Tout savoir sur l’entreprise Rocket Lab et actualités

Le prochain lancement de fusée Electron aura lieu fin juin

— Actualités du 29 mai 2018 —

Quand on évoque le domaine du New Space, on parle principalement de projets futurs. L’immense majorité des entreprises du secteur est encore en phase de développement. Il y a bien sûr l’exception SpaceX qui a déjà réalisé une partie de ses plans, et aussi Rocket Lab.

Les lanceurs de Rocket Lab s’envolent de Nouvelle-Zélande. L’entreprise est spécialisée dans les charges très légères. Comme beaucoup de ses concurrents, Rocket Lab espère lancer des dizaines de fusées par an pour prendre une part importante du business des smallsats. Mais placer une charge utile en orbite n’est pas facile : le premier tir commercial d’une fusée Electron devait avoir lieu en avril, mais a été reporté suite à un problème détecté dans l’un des neuf moteurs du premier étage du lanceur.
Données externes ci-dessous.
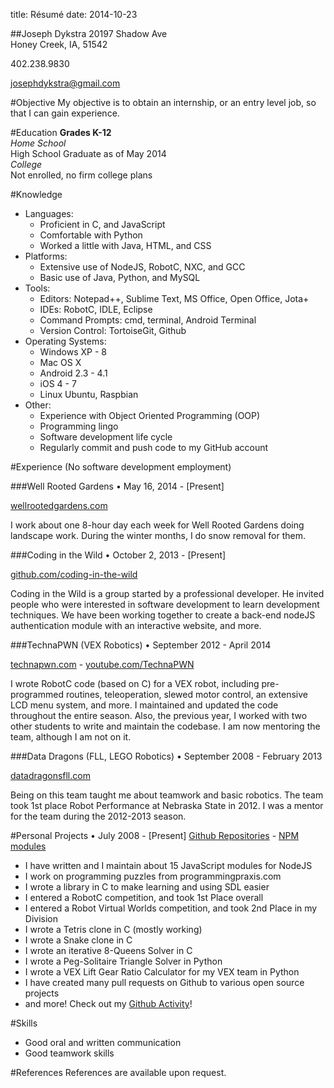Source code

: title: Résumé
date: 2014-10-23

##Joseph Dykstra
20197 Shadow Ave  
Honey Creek, IA, 51542

402.238.9830

josephdykstra@gmail.com

#Objective
My objective is to obtain an internship, or an entry level job, so that I can gain experience.

#Education
**Grades K-12**  
_Home School_  
High School Graduate as of May 2014  
_College_  
Not enrolled, no firm college plans

#Knowledge
- Languages:
	- Proficient in C, and JavaScript
	- Comfortable with Python
	- Worked a little with Java, HTML, and CSS
- Platforms:
	- Extensive use of NodeJS, RobotC, NXC, and GCC
	- Basic use of Java, Python, and MySQL
- Tools:
	- Editors: Notepad++, Sublime Text, MS Office, Open Office, Jota+
	- IDEs: RobotC, IDLE, Eclipse
	- Command Prompts: cmd, terminal, Android Terminal
	- Version Control: TortoiseGit, Github
- Operating Systems:
	- Windows XP - 8
	- Mac OS X
	- Android 2.3 - 4.1
	- iOS 4 - 7
	- Linux Ubuntu, Raspbian
- Other:
	- Experience with Object Oriented Programming (OOP) 
	- Programming lingo
	- Software development life cycle 
	- Regularly commit and push code to my GitHub account

#Experience  (No software development employment)

###Well Rooted Gardens • May 16, 2014 - [Present]

[wellrootedgardens.com](http://wellrootedgardens.com)

I work about one 8-hour day each week for Well Rooted Gardens doing landscape work. During the winter months, I do snow removal for them.

###Coding in the Wild • October 2, 2013 - [Present]

[github.com/coding-in-the-wild](http://github.com/coding-in-the-wild)

Coding in the Wild is a group started by a professional developer.  He invited people who were interested in software development to learn development techniques.  We have been working together to create a back-end nodeJS authentication module with an interactive website, and more.
 
###TechnaPWN (VEX Robotics) • September 2012 - April 2014

[technapwn.com](http://technapwn.com) - [youtube.com/TechnaPWN](http://youtube.com/TechnaPWN)

I wrote RobotC code (based on C) for a VEX robot, including pre-programmed routines, teleoperation, slewed motor control, an extensive LCD menu system, and more.  I maintained and updated the code throughout the entire season.  Also, the previous year, I worked with two other students to write and maintain the codebase.  I am now mentoring the team, although I am not on it.

###Data Dragons (FLL, LEGO Robotics) • September 2008 - February 2013

[datadragonsfll.com](http://datadragonsfll.com)

Being on this team taught me about teamwork and basic robotics.  The team took 1st place Robot Performance at Nebraska State in 2012.  I was a mentor for the team during the 2012-2013 season.

#Personal Projects • July 2008 - [Present] 
[Github Repositories](https://github.com/ArtskydJ?tab=repositories)  - [NPM modules](http://npmjs.org/~artskydj)

- I have written and I maintain about 15 JavaScript modules for NodeJS
- I work on programming puzzles from programmingpraxis.com
- I wrote a library in C to make learning and using SDL easier
- I entered a RobotC competition, and took 1st Place overall
- I entered a Robot Virtual Worlds competition, and took 2nd Place in my Division
- I wrote a Tetris clone in C (mostly working)
- I wrote a Snake clone in C
- I wrote an iterative 8-Queens Solver in C
- I wrote a Peg-Solitaire Triangle Solver in Python
- I wrote a VEX Lift Gear Ratio Calculator for my VEX team in Python 
- I have created many pull requests on Github to various open source projects
- and more! Check out my [Github Activity](https://github.com/ArtskydJ?tab=activity)!

#Skills

- Good oral and written communication
- Good teamwork skills

#References
References are available upon request.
C’est finalement à la fin du mois de juin que Rocket Lab procédera à son premier tir pour des clients réels. Mais ce sera le troisième tir de sa fusée Electron. Cette fois-ci, le petit lanceur embarquera 5 satellites, parmi lesquels un satellite éducationnel pour des lycéens américains, un test pour un système de désorbitation qui déploira une voile, et trois satellites consacrés à la météo et au trafic maritime. Ce sera le deuxième tir de Rocket Lab en 2018.

L’entreprise est optimiste. Rocket Lab souhaite accélérer la cadence pour la fin de l’année. Avant début 2019, elle espère réaliser un tir par mois. Si cette cadence est atteinte, Rocket Lab pourra être un leader dans le lancement des smallsats et profitera de quelques mois ou années avant que la concurrence s’intensifie sérieusement. Le carnet de commandes de l’entreprise est plein : tous ses lancements de 2018 sont réservés. Rocket Lab réfléchit à proposer des lancements supplémentaires en 2019.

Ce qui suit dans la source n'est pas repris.